Brotherhood of Kings - a Fascinating History of the Near East

Brotherhood of Kings, by Amanda Podany, is one of the most interesting books on Near Eastern Archaeology that I have read in a long time.

This book tells the history of the Bronze Age Middle East through the eyes of Kings, Queens, Princes, Princesses and vassals who wrote letters found in archives preserved in Mesopotamia, Syria and Egypt. These letters reveal the personalities of the writers in a very human way. Some of the Kings were greedy for gold; others constantly whined that the gifts that had been sent to them by other Kings were not sufficient. Amenhotep III of Egypt seemed to have an interest in marrying as many foreign princesses as possible and several letters reveal the size of the dowry and bridal gifts exchanged by the Pharaoh and his father-in-law.

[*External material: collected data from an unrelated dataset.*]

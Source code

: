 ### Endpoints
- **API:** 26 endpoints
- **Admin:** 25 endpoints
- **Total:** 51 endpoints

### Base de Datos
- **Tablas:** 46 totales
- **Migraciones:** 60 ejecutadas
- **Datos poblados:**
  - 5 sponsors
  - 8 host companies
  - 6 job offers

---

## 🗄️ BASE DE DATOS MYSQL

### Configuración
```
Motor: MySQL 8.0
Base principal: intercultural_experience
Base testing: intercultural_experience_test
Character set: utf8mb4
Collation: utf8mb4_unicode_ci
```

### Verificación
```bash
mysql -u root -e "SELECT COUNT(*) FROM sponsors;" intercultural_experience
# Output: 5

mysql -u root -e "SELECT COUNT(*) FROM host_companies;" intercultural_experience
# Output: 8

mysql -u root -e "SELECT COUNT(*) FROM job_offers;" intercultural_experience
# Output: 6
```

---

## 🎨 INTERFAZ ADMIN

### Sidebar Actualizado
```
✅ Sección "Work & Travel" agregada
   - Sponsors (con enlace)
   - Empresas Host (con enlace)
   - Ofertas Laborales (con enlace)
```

Some of the stories are familiar to students of the Ancient Near East. For example, the letters between an Egyptian Queen (Ankhesenamen, the widow of Tutankhamen?) and the King of the Hittites, in which the Egyptian Queen asks for the Hittite King to send one of his sons to Egypt so that she can marry him (as her husband has died and she does not want to marry one of her subjects) is a well-known, and fascinating, story. One wonders how history would have changed if the Hittite Prince had married the Egyptian Queen (instead of being assassinated en route to Egypt).

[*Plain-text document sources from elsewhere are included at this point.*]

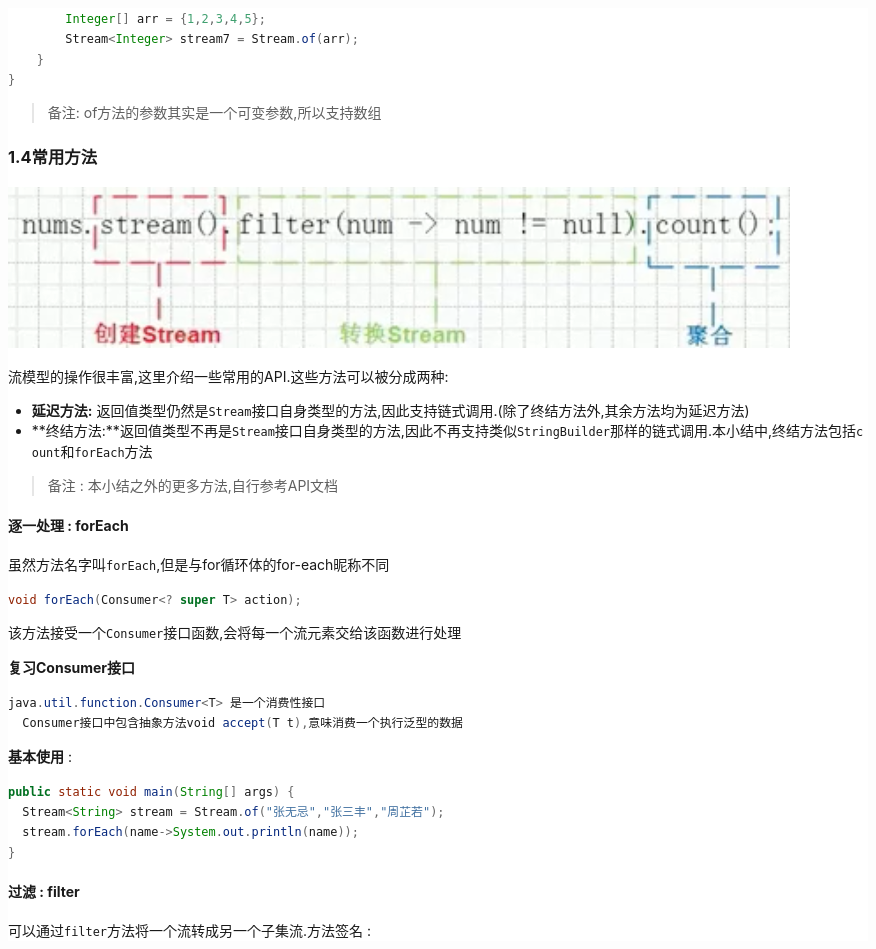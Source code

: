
 ```java
        Integer[] arr = {1,2,3,4,5};
        Stream<Integer> stream7 = Stream.of(arr);
    }
}
```

> 备注: of方法的参数其实是一个可变参数,所以支持数组

### 1.4常用方法

![image-20200926231835472](Stream%E6%B5%81%E5%BC%8F%E6%80%9D%E6%83%B3%E7%AC%94%E8%AE%B0.assets/image-20200926231835472.png)

流模型的操作很丰富,这里介绍一些常用的API.这些方法可以被分成两种:

- **延迟方法:** 返回值类型仍然是`Stream`接口自身类型的方法,因此支持链式调用.(除了终结方法外,其余方法均为延迟方法)
- **终结方法:**返回值类型不再是`Stream`接口自身类型的方法,因此不再支持类似`StringBuilder`那样的链式调用.本小结中,终结方法包括`count`和`forEach`方法

> 备注 : 本小结之外的更多方法,自行参考API文档

#### 逐一处理 : forEach

虽然方法名字叫`forEach`,但是与for循环体的for-each昵称不同

```java
void forEach(Consumer<? super T> action);
```

该方法接受一个`Consumer`接口函数,会将每一个流元素交给该函数进行处理

**复习Consumer接口**

```java
java.util.function.Consumer<T> 是一个消费性接口
  Consumer接口中包含抽象方法void accept(T t),意味消费一个执行泛型的数据
```

**基本使用** :

```java
public static void main(String[] args) {
  Stream<String> stream = Stream.of("张无忌","张三丰","周芷若");
  stream.forEach(name->System.out.println(name));
}
```

#### 过滤 : filter

可以通过`filter`方法将一个流转成另一个子集流.方法签名 :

Other sets of correspondence were not familiar to me. One of the most interesting of these, are the set of letters between Zimri-Lim (King of Mari) and a number of other Kings to whom he had married his daughters. One of the young ladies was very unhappily married and seems to have genuinely feared for her life. She was probably quite relieved when her husband divorced her and sent her home.

This book is well written and easy to read. It is full of fascinating information and tells numerous interesting tales in a very lively manner. I recommend it highly to anyone interested in ancient Near Eastern history.